Tenía razón, sin embargo, faltaba algo que decir. Y que había sentido en aquel beso el día anterior, en aquel sueño en la estación del subterráneo en el que sentí que la perdía... y en el momento de pronunciar mi discurso.

—Risa, es importante que te confiese algo —Ella me miró atentamente, tras limpiarse las lágrimas con el dorso de su mano—. Hemos estado juntos durante mucho tiempo a pesar de muchas situaciones y siempre has estado conmigo para apoyarme y cuidarme. Realmente aprecio demasiado eso.

—Ootani, no tienes por qué...

—Déjame terminar —aspiro una bocanada de aire para proseguir—. Y digo que lo aprecio bastante, a tal grado de considerar que sin ti no habría logrado llegar a este momento. Que sin ti y sin tu cariño no sería el hombre que soy...

Lágrimas volvían a brotar de los ojos de Risa. No me gustaba verla llorar, pero sabía que aquellas lágrimas no eran de tristeza.

—Me di cuenta, al decir mi discurso a toda esa gente, que hay muchas metas que quiero lograr en mi vida. Muchas cosas que quiero hacer pero que estoy convencido de que no podré hacerlas solo. Necesito a mi Risa —Una lágrima sale de mi ojo izquierdo, traicionándome. Respiro profundo antes de revelar aquello que incurría en mi corazón desde siempre, oculto, y que hasta ese día se me había sido descubierto.

Dicen por allí que lo más difícil de conocer son los deseos de nuestro propio corazón. Pero yo ya sabía el mío.

—Risa, ¿quieres casarte conmigo?

No es necesario mencionar la cara de sorpresa que hizo mi novia al escuchar aquella pregunta. Sin embargo, no tardó mucho en exclamar un "¡sí!" con vivaz alegría y abrazarme de nuevo, envolviéndome con su calidez y después otorgándome el amor de sus labios una y otra vez.

Un instante en que la abrazaba, puedo ver mi reflejo en las puertas de espejo del salón, y diviso un enorme grano en mi frente, aquel que me había alterado profundamente la noche anterior cuando me vi en el espejo. Pero ya no importaba ahora.
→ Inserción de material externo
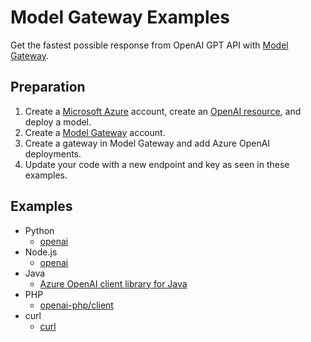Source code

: # Model Gateway Examples

Get the fastest possible response from OpenAI GPT API with [Model Gateway](https://modelgw.com).

## Preparation

1. Create a [Microsoft Azure](https://azure.microsoft.com) account, create an [OpenAI resource](https://learn.microsoft.com/en-us/azure/ai-services/openai/how-to/create-resource), and deploy a model.
2. Create a [Model Gateway](https://modelgw.com) account.
3. Create a gateway in Model Gateway and add Azure OpenAI deployments.
4. Update your code with a new endpoint and key as seen in these examples.

## Examples

* Python
  * [openai](openai-python)
* Node.js
  * [openai](openai-node)
* Java
  * [Azure OpenAI client library for Java](java-azure-ai-openai)
* PHP
  * [openai-php/client](php-openai-php-client)
* curl
  * [curl](curl)
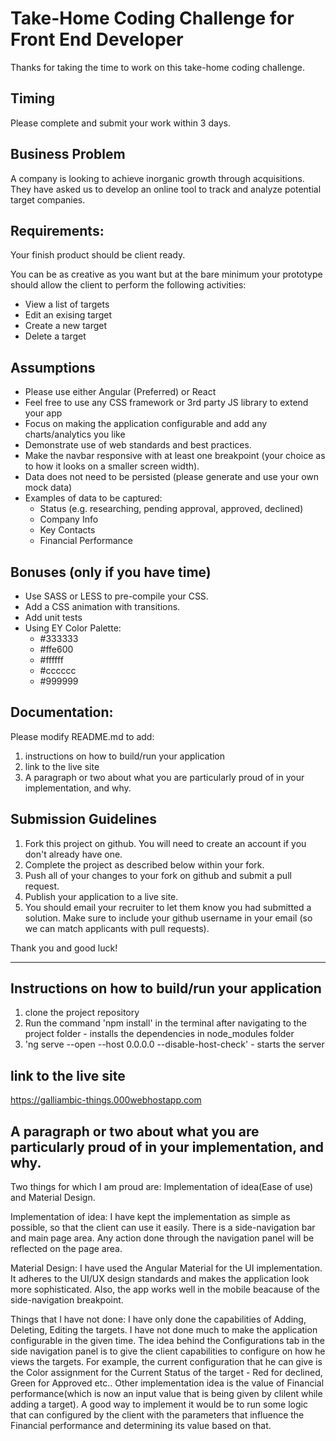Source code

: # Take-Home Coding Challenge for Front End Developer

Thanks for taking the time to work on this take-home coding challenge.

## Timing

Please complete and submit your work within 3 days.

## Business Problem

A company is looking to achieve inorganic growth through acquisitions. They have asked us to develop an online tool to track and analyze potential target companies.

## Requirements:

Your finish product should be client ready.

You can be as creative as you want but at the bare minimum your prototype should allow the client to perform the following activities:

- View a list of targets
- Edit an exising target
- Create a new target
- Delete a target

## Assumptions

- Please use either Angular (Preferred) or React
- Feel free to use any CSS framework or 3rd party JS library to extend your app
- Focus on making the application configurable and add any charts/analytics you like
- Demonstrate use of web standards and best practices.
- Make the navbar responsive with at least one breakpoint (your choice as to how it looks on a smaller screen width).
- Data does not need to be persisted (please generate and use your own mock data)
- Examples of data to be captured:
  - Status (e.g. researching, pending approval, approved, declined)
  - Company Info
  - Key Contacts
  - Financial Performance

## Bonuses (only if you have time)

- Use SASS or LESS to pre-compile your CSS.
- Add a CSS animation with transitions.
- Add unit tests
- Using EY Color Palette:
  - #333333
  - #ffe600
  - #ffffff
  - #cccccc
  - #999999

## Documentation:

Please modify README.md to add:

1. instructions on how to build/run your application
2. link to the live site
3. A paragraph or two about what you are particularly proud of in your implementation, and why.

## Submission Guidelines

1. Fork this project on github. You will need to create an account if you don't already have one.
2. Complete the project as described below within your fork.
3. Push all of your changes to your fork on github and submit a pull request.
4. Publish your application to a live site.
5. You should email your recruiter to let them know you had submitted a solution. Make sure to include your github username in your email (so we can match applicants with pull requests).

Thank you and good luck!





--------------------------------------------------

## Instructions on how to build/run your application

1. clone the project repository 
2. Run the command 'npm install' in the terminal after navigating to the project folder - installs the dependencies in node_modules folder
3. 'ng serve --open  --host 0.0.0.0  --disable-host-check' - starts the server

## link to the live site

https://galliambic-things.000webhostapp.com

## A paragraph or two about what you are particularly proud of in your implementation, and why.

Two things for which I am proud are: Implementation of idea(Ease of use) and Material Design.

Implementation of idea: I have kept the implementation as simple as possible, so that the client can use it easily. There is a side-navigation bar and main page area. Any action done through the navigation panel will be reflected on the page area.

Material Design: I have used the Angular Material for the UI implementation. It adheres to the UI/UX design standards and makes the application look more sophisticated. Also, the app works well in the mobile beacause of the side-navigation breakpoint.

Things that I have not done: I have only done the capabilities of Adding, Deleting, Editing the targets. I have not done much to make the application configurable in the given time.
The idea behind the Configurations tab in the side navigation panel is to give the client capabilities to configure on how he views the targets.
For example, the current configuration that he can give is the Color assignment for the Current Status of the target - Red for declined, Green for Approved etc..
Other implementation idea is the value of Financial performance(which is now an input value that is being given by clilent while adding a target). A good way to implement it would be to run some logic that can configured by the client with the parameters that influence the Financial performance and determining its value based on that.


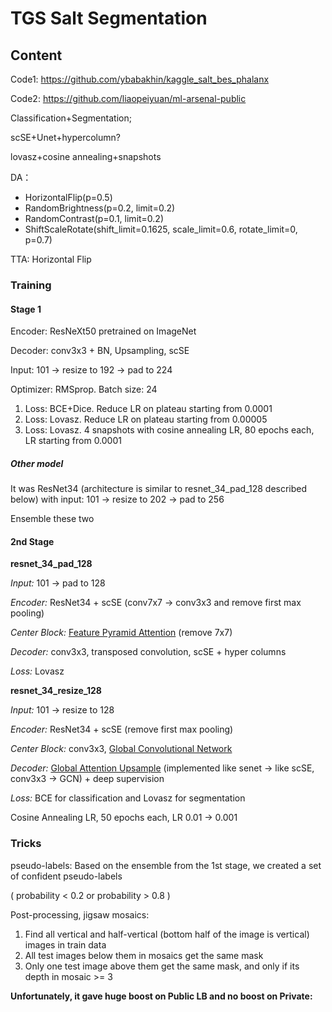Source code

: # TGS Salt Segmentation

## Content

Code1: https://github.com/ybabakhin/kaggle_salt_bes_phalanx

Code2: https://github.com/liaopeiyuan/ml-arsenal-public

Classification+Segmentation;

scSE+Unet+hypercolumn?

lovasz+cosine annealing+snapshots

DA：

- HorizontalFlip(p=0.5)
- RandomBrightness(p=0.2, limit=0.2)
- RandomContrast(p=0.1, limit=0.2)
- ShiftScaleRotate(shift_limit=0.1625, scale_limit=0.6, rotate_limit=0, p=0.7)

TTA: Horizontal Flip 

### Training

#### Stage 1

Encoder: ResNeXt50 pretrained on ImageNet

Decoder: conv3x3 + BN, Upsampling, scSE

Input: 101 -> resize to 192 -> pad to 224

Optimizer: RMSprop. Batch size: 24

1. Loss: BCE+Dice. Reduce LR on plateau starting from 0.0001
2. Loss: Lovasz. Reduce LR on plateau starting from 0.00005
3. Loss: Lovasz. 4 snapshots with cosine annealing LR, 80 epochs each, LR starting from 0.0001

##### Other model

It was ResNet34 (architecture is similar to resnet_34_pad_128  described below) with input: 101 -> resize to 202 -> pad to 256

Ensemble these two

#### 2nd Stage

**resnet_34_pad_128**

*Input:* 101 -> pad to 128

*Encoder:* ResNet34 + scSE (conv7x7 -> conv3x3 and remove first max pooling)

*Center Block:* [Feature Pyramid Attention](https://arxiv.org/abs/1805.10180) (remove 7x7)

*Decoder:* conv3x3, transposed convolution, scSE + hyper columns

*Loss:* Lovasz

**resnet_34_resize_128**

*Input:* 101 -> resize to 128

*Encoder:* ResNet34 + scSE (remove first max pooling)

*Center Block:* conv3x3, [Global Convolutional Network](https://arxiv.org/abs/1703.02719)

*Decoder:* [Global Attention Upsample](https://arxiv.org/abs/1805.10180) (implemented like senet -> like scSE, conv3x3 -> GCN) + deep supervision

*Loss:* BCE for classification and Lovasz for segmentation

Cosine Annealing LR, 50 epochs each, LR 0.01 -> 0.001



### Tricks

pseudo-labels: Based on the ensemble from the 1st stage, we created a set of confident pseudo-labels

( probability < 0.2 or probability > 0.8 )

Post-processing, jigsaw mosaics:

1. Find all vertical and half-vertical (bottom half of the image is vertical) images in train data
2. All test images below them in mosaics get the same mask
3. Only one test image above them get the same mask, and only if its depth in mosaic >= 3

**Unfortunately, it gave huge boost on Public LB and no boost on Private:**


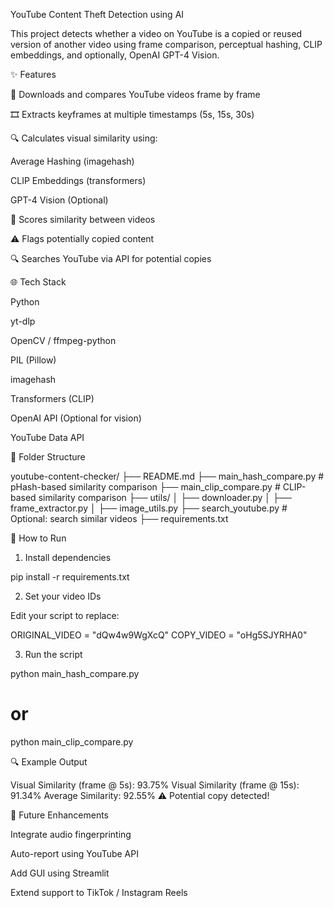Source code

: YouTube Content Theft Detection using AI

This project detects whether a video on YouTube is a copied or reused version of another video using frame comparison, perceptual hashing, CLIP embeddings, and optionally, OpenAI GPT-4 Vision.

✨ Features

🔄 Downloads and compares YouTube videos frame by frame

🎞️ Extracts keyframes at multiple timestamps (5s, 15s, 30s)

🔍 Calculates visual similarity using:

Average Hashing (imagehash)

CLIP Embeddings (transformers)

GPT-4 Vision (Optional)

🔹 Scores similarity between videos

⚠️ Flags potentially copied content

🔍 Searches YouTube via API for potential copies

🌐 Tech Stack

Python

yt-dlp

OpenCV / ffmpeg-python

PIL (Pillow)

imagehash

Transformers (CLIP)

OpenAI API (Optional for vision)

YouTube Data API

📂 Folder Structure

youtube-content-checker/
├── README.md
├── main_hash_compare.py       # pHash-based similarity comparison
├── main_clip_compare.py       # CLIP-based similarity comparison
├── utils/
│   ├── downloader.py
│   ├── frame_extractor.py
│   ├── image_utils.py
├── search_youtube.py          # Optional: search similar videos
├── requirements.txt

🚀 How to Run

1. Install dependencies

pip install -r requirements.txt

2. Set your video IDs

Edit your script to replace:

ORIGINAL_VIDEO = "dQw4w9WgXcQ"
COPY_VIDEO = "oHg5SJYRHA0"

3. Run the script

python main_hash_compare.py
# or
python main_clip_compare.py

🔍 Example Output

Visual Similarity (frame @ 5s): 93.75%
Visual Similarity (frame @ 15s): 91.34%
Average Similarity: 92.55%
⚠️ Potential copy detected!

🎯 Future Enhancements

Integrate audio fingerprinting

Auto-report using YouTube API

Add GUI using Streamlit

Extend support to TikTok / Instagram Reels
Hacía mucho que dejé los complejos a un lado, como el hecho de ser de baja estatura y que mi novia sea más alta que yo. Y el complejo de tener un grano en la frente no me iba a impedirme vivir sucesos importantes en mi vida.

Podría decir que sólo tengo un complejo del que no me despojaría, y ése es el amor que siento por Risa. Mi complejo perfecto.